Flexible packaging and multilayer film have many applications for food producers particularly for frozen, dry and fresh foods, as well as liquids.
In recent years, the sector has been working to offset growing raw material, energy, transport and labour costs through innovation like down gauging and consumer convenient packaging options, claims the FPE.
However, an FPE spokesperson told FoodProductionDaily.com that the squeeze in margins can no longer be balanced by productivity efficiency within the sector and prices now have to be passed down to food processors, if the flexible packaging industry is to continue.
The FPE, whose membership represents sales revenue of €7bn, said that food manufacturers will have to work with the sector to "create solutions to what is becoming an untenable position."
Raw material prices represent 60 per cent of the total cost of flexible packaging, according to the FPE.
Delivery times to food manufacturers also might not be met due to a slow down in supply at several polymer producers' facilities, claims the FPE.
Alcan price increase
Last week, Alcan Packaging Food Europe, a leading supplier of flexible packaging for the food and beverage market, announced an average five per cent price increase on all its products and up to 15 per cent price increase on resin-based packaging products in Europe, effective on all deliveries from 1 August, 2008.

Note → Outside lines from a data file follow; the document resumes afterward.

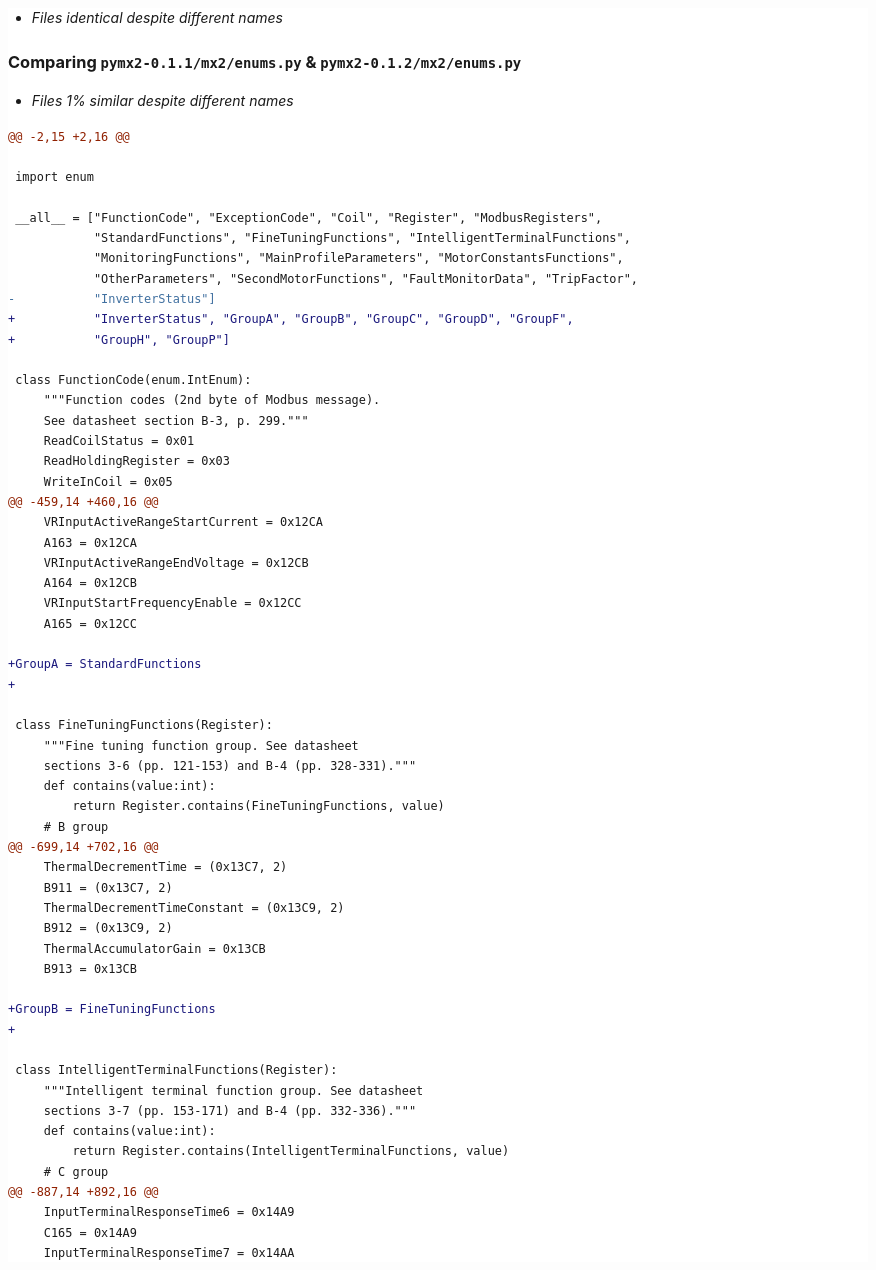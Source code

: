  * *Files identical despite different names*

### Comparing `pymx2-0.1.1/mx2/enums.py` & `pymx2-0.1.2/mx2/enums.py`

 * *Files 1% similar despite different names*

```diff
@@ -2,15 +2,16 @@
 
 import enum
 
 __all__ = ["FunctionCode", "ExceptionCode", "Coil", "Register", "ModbusRegisters",
            "StandardFunctions", "FineTuningFunctions", "IntelligentTerminalFunctions",
            "MonitoringFunctions", "MainProfileParameters", "MotorConstantsFunctions",
            "OtherParameters", "SecondMotorFunctions", "FaultMonitorData", "TripFactor",
-           "InverterStatus"]
+           "InverterStatus", "GroupA", "GroupB", "GroupC", "GroupD", "GroupF",
+           "GroupH", "GroupP"]
 
 class FunctionCode(enum.IntEnum):
     """Function codes (2nd byte of Modbus message).
     See datasheet section B-3, p. 299."""
     ReadCoilStatus = 0x01
     ReadHoldingRegister = 0x03
     WriteInCoil = 0x05
@@ -459,14 +460,16 @@
     VRInputActiveRangeStartCurrent = 0x12CA
     A163 = 0x12CA
     VRInputActiveRangeEndVoltage = 0x12CB
     A164 = 0x12CB
     VRInputStartFrequencyEnable = 0x12CC
     A165 = 0x12CC
 
+GroupA = StandardFunctions
+
 
 class FineTuningFunctions(Register):
     """Fine tuning function group. See datasheet
     sections 3-6 (pp. 121-153) and B-4 (pp. 328-331)."""
     def contains(value:int):
         return Register.contains(FineTuningFunctions, value)
     # B group
@@ -699,14 +702,16 @@
     ThermalDecrementTime = (0x13C7, 2)
     B911 = (0x13C7, 2)
     ThermalDecrementTimeConstant = (0x13C9, 2)
     B912 = (0x13C9, 2)
     ThermalAccumulatorGain = 0x13CB
     B913 = 0x13CB
 
+GroupB = FineTuningFunctions
+
 
 class IntelligentTerminalFunctions(Register):
     """Intelligent terminal function group. See datasheet
     sections 3-7 (pp. 153-171) and B-4 (pp. 332-336)."""
     def contains(value:int):
         return Register.contains(IntelligentTerminalFunctions, value)
     # C group
@@ -887,14 +892,16 @@
     InputTerminalResponseTime6 = 0x14A9
     C165 = 0x14A9
     InputTerminalResponseTime7 = 0x14AA
```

"These increases are due to unprecedented energy cost levels and high inflation rates on all input costs. As we have done in the past, we will be working with our customers to minimise the impact of these significant increases," said Thibault Laumonier, sales and marketing vice president of Alcan Packaging Food Europe.
Indeed, a report published in March warned of a challenging future for European packaging firms with rising input and transportation costs predicted to continue to weigh down the industry.
Credit agency Fitch Ratings, which compiled the report, said that many packaging firms were suffering financially due to not passing their costs on to customers.
"Failure to pass through raw material and transportation cost inflation, together with an inability to generate sufficient mitigating cost efficiencies are the hallmarks of weaker credit quality for highly leveraged packaging producers," said analyst Michelle de Angelis at the time.
De Angelis told FoodProductionDaily.com that although the nine companies reviewed for the study cannot be revealed, more than half provide packaging for the food and beverage industry.
The report clams that the successful packaging companies will be those that can contain costs by passing them to customers, combined with rationalisation - organising the business to improve efficiency.